> [EXERCISE DIRECTIONS] Word for word, print all of the entries below.

> [INPUT]

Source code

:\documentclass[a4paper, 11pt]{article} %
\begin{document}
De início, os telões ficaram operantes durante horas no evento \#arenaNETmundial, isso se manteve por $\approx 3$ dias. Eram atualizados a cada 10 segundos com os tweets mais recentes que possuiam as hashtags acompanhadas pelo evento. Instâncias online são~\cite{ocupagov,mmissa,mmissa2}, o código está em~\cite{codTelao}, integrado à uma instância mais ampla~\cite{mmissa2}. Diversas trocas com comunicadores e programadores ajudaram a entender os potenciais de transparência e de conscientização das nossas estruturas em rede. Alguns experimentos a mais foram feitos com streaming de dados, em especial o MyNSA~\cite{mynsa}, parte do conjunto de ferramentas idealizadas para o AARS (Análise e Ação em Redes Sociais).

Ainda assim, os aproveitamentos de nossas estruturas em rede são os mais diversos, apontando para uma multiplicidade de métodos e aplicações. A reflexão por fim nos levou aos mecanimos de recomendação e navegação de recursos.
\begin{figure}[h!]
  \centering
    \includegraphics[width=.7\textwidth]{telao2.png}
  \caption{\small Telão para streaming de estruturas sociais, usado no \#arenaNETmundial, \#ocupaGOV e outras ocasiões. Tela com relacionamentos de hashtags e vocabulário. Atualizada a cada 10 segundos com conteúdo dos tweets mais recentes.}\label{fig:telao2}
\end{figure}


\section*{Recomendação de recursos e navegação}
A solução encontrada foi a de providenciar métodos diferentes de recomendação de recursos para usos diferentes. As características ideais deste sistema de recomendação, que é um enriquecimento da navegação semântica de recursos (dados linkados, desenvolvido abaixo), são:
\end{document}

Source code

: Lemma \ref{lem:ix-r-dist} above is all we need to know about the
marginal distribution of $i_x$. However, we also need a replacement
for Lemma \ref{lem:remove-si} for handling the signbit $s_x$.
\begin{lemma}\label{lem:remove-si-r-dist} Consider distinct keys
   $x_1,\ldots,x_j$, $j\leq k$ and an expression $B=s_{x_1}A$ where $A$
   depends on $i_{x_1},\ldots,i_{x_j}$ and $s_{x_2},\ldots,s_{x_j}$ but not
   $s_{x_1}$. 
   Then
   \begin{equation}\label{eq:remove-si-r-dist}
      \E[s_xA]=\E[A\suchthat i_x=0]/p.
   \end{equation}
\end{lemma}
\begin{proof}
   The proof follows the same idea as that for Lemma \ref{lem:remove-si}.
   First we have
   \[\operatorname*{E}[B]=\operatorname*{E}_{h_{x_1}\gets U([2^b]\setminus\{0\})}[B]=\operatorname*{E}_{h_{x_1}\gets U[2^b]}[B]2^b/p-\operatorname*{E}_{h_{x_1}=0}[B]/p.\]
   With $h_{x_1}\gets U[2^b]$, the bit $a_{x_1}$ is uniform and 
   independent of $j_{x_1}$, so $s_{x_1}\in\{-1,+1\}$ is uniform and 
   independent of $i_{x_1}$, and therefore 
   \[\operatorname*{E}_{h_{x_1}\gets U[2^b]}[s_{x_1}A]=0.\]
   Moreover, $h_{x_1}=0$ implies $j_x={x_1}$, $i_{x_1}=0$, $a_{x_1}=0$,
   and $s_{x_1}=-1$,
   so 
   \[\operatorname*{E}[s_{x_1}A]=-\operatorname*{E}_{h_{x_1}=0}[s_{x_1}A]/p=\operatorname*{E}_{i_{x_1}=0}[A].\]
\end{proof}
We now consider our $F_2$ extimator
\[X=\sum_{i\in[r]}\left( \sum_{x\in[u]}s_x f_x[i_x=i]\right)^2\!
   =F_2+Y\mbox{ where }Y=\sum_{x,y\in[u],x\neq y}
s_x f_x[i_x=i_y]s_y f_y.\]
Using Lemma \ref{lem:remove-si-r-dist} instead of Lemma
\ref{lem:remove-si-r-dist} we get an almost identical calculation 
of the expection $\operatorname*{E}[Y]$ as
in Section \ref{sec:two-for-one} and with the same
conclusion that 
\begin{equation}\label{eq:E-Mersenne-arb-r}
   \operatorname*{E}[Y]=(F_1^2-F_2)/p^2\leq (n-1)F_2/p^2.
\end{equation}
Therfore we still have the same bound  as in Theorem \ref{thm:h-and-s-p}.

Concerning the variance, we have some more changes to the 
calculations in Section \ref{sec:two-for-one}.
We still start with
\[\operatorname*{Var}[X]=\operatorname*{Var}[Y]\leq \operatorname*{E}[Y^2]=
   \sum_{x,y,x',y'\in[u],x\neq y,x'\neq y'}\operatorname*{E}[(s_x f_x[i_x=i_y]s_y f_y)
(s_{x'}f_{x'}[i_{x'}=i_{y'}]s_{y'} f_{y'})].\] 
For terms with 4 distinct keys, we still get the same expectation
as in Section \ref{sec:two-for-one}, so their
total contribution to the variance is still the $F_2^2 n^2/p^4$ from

> [FINISHED EXERCISE]
Source code

:\documentclass[a4paper, 11pt]{article} %
\begin{document}
De início, os telões ficaram operantes durante horas no evento \#arenaNETmundial, isso se manteve por $\approx 3$ dias. Eram atualizados a cada 10 segundos com os tweets mais recentes que possuiam as hashtags acompanhadas pelo evento. Instâncias online são~\cite{ocupagov,mmissa,mmissa2}, o código está em~\cite{codTelao}, integrado à uma instância mais ampla~\cite{mmissa2}. Diversas trocas com comunicadores e programadores ajudaram a entender os potenciais de transparência e de conscientização das nossas estruturas em rede. Alguns experimentos a mais foram feitos com streaming de dados, em especial o MyNSA~\cite{mynsa}, parte do conjunto de ferramentas idealizadas para o AARS (Análise e Ação em Redes Sociais).

Ainda assim, os aproveitamentos de nossas estruturas em rede são os mais diversos, apontando para uma multiplicidade de métodos e aplicações. A reflexão por fim nos levou aos mecanimos de recomendação e navegação de recursos.
\begin{figure}[h!]
  \centering
    \includegraphics[width=.7\textwidth]{telao2.png}
  \caption{\small Telão para streaming de estruturas sociais, usado no \#arenaNETmundial, \#ocupaGOV e outras ocasiões. Tela com relacionamentos de hashtags e vocabulário. Atualizada a cada 10 segundos com conteúdo dos tweets mais recentes.}\label{fig:telao2}
\end{figure}


\section*{Recomendação de recursos e navegação}
A solução encontrada foi a de providenciar métodos diferentes de recomendação de recursos para usos diferentes. As características ideais deste sistema de recomendação, que é um enriquecimento da navegação semântica de recursos (dados linkados, desenvolvido abaixo), são:
\end{document}

Source code

: Lemma \ref{lem:ix-r-dist} above is all we need to know about the
marginal distribution of $i_x$. However, we also need a replacement
for Lemma \ref{lem:remove-si} for handling the signbit $s_x$.
\begin{lemma}\label{lem:remove-si-r-dist} Consider distinct keys
   $x_1,\ldots,x_j$, $j\leq k$ and an expression $B=s_{x_1}A$ where $A$
   depends on $i_{x_1},\ldots,i_{x_j}$ and $s_{x_2},\ldots,s_{x_j}$ but not
   $s_{x_1}$. 
   Then
   \begin{equation}\label{eq:remove-si-r-dist}
      \E[s_xA]=\E[A\suchthat i_x=0]/p.
   \end{equation}
\end{lemma}
\begin{proof}
   The proof follows the same idea as that for Lemma \ref{lem:remove-si}.
   First we have
   \[\operatorname*{E}[B]=\operatorname*{E}_{h_{x_1}\gets U([2^b]\setminus\{0\})}[B]=\operatorname*{E}_{h_{x_1}\gets U[2^b]}[B]2^b/p-\operatorname*{E}_{h_{x_1}=0}[B]/p.\]
   With $h_{x_1}\gets U[2^b]$, the bit $a_{x_1}$ is uniform and 
   independent of $j_{x_1}$, so $s_{x_1}\in\{-1,+1\}$ is uniform and 
   independent of $i_{x_1}$, and therefore 
   \[\operatorname*{E}_{h_{x_1}\gets U[2^b]}[s_{x_1}A]=0.\]
   Moreover, $h_{x_1}=0$ implies $j_x={x_1}$, $i_{x_1}=0$, $a_{x_1}=0$,
   and $s_{x_1}=-1$,
   so 
   \[\operatorname*{E}[s_{x_1}A]=-\operatorname*{E}_{h_{x_1}=0}[s_{x_1}A]/p=\operatorname*{E}_{i_{x_1}=0}[A].\]
\end{proof}
We now consider our $F_2$ extimator
\[X=\sum_{i\in[r]}\left( \sum_{x\in[u]}s_x f_x[i_x=i]\right)^2\!
   =F_2+Y\mbox{ where }Y=\sum_{x,y\in[u],x\neq y}
s_x f_x[i_x=i_y]s_y f_y.\]
Using Lemma \ref{lem:remove-si-r-dist} instead of Lemma
\ref{lem:remove-si-r-dist} we get an almost identical calculation 
of the expection $\operatorname*{E}[Y]$ as
in Section \ref{sec:two-for-one} and with the same
conclusion that 
\begin{equation}\label{eq:E-Mersenne-arb-r}
   \operatorname*{E}[Y]=(F_1^2-F_2)/p^2\leq (n-1)F_2/p^2.
\end{equation}
Therfore we still have the same bound  as in Theorem \ref{thm:h-and-s-p}.

Concerning the variance, we have some more changes to the 
calculations in Section \ref{sec:two-for-one}.
We still start with
\[\operatorname*{Var}[X]=\operatorname*{Var}[Y]\leq \operatorname*{E}[Y^2]=
   \sum_{x,y,x',y'\in[u],x\neq y,x'\neq y'}\operatorname*{E}[(s_x f_x[i_x=i_y]s_y f_y)
(s_{x'}f_{x'}[i_{x'}=i_{y'}]s_{y'} f_{y'})].\] 
For terms with 4 distinct keys, we still get the same expectation
as in Section \ref{sec:two-for-one}, so their
total contribution to the variance is still the $F_2^2 n^2/p^4$ from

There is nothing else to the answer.